WHAT TO DO:
From the listing below, how many lines hold the word "general"? Write only the number.

>>

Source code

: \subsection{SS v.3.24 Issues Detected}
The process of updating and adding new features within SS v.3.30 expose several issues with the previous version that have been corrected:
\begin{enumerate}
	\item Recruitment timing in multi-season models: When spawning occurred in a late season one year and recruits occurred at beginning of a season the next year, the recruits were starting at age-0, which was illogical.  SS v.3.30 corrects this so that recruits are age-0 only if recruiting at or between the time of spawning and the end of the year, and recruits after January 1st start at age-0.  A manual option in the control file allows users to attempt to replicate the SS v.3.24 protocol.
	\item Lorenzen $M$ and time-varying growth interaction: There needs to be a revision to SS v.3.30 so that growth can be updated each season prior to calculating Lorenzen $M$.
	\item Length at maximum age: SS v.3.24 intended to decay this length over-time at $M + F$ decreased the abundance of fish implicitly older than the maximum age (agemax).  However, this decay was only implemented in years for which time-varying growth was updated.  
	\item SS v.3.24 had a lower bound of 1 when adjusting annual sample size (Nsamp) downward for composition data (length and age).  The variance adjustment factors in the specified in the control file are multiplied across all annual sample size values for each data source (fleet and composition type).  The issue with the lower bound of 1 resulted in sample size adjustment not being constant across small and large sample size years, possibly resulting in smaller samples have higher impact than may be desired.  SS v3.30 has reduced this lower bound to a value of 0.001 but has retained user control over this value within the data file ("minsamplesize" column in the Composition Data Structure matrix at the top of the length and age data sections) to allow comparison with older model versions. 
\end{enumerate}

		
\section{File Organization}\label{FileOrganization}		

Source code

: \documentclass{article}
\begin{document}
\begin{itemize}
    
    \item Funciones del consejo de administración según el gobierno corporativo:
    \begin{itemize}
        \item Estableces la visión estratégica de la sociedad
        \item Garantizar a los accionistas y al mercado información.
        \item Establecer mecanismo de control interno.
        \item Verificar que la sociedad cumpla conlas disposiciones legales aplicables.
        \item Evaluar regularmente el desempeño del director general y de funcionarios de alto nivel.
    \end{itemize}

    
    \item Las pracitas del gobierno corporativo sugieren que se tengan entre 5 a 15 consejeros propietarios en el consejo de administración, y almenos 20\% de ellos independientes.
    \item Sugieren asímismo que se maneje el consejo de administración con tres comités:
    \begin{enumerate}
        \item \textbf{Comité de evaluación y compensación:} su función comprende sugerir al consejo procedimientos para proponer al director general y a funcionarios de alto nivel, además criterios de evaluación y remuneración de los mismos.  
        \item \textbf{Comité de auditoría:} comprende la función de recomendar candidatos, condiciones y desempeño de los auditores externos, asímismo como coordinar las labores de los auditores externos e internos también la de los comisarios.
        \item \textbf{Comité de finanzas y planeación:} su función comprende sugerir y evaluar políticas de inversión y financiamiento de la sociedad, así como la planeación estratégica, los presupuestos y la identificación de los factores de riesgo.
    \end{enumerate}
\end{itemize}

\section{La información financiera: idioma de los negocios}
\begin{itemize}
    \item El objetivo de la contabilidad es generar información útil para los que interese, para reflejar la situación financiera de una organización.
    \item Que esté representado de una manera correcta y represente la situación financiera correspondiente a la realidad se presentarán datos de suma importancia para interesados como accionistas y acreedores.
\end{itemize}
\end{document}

<<

EXERCISE OUTPUT:
2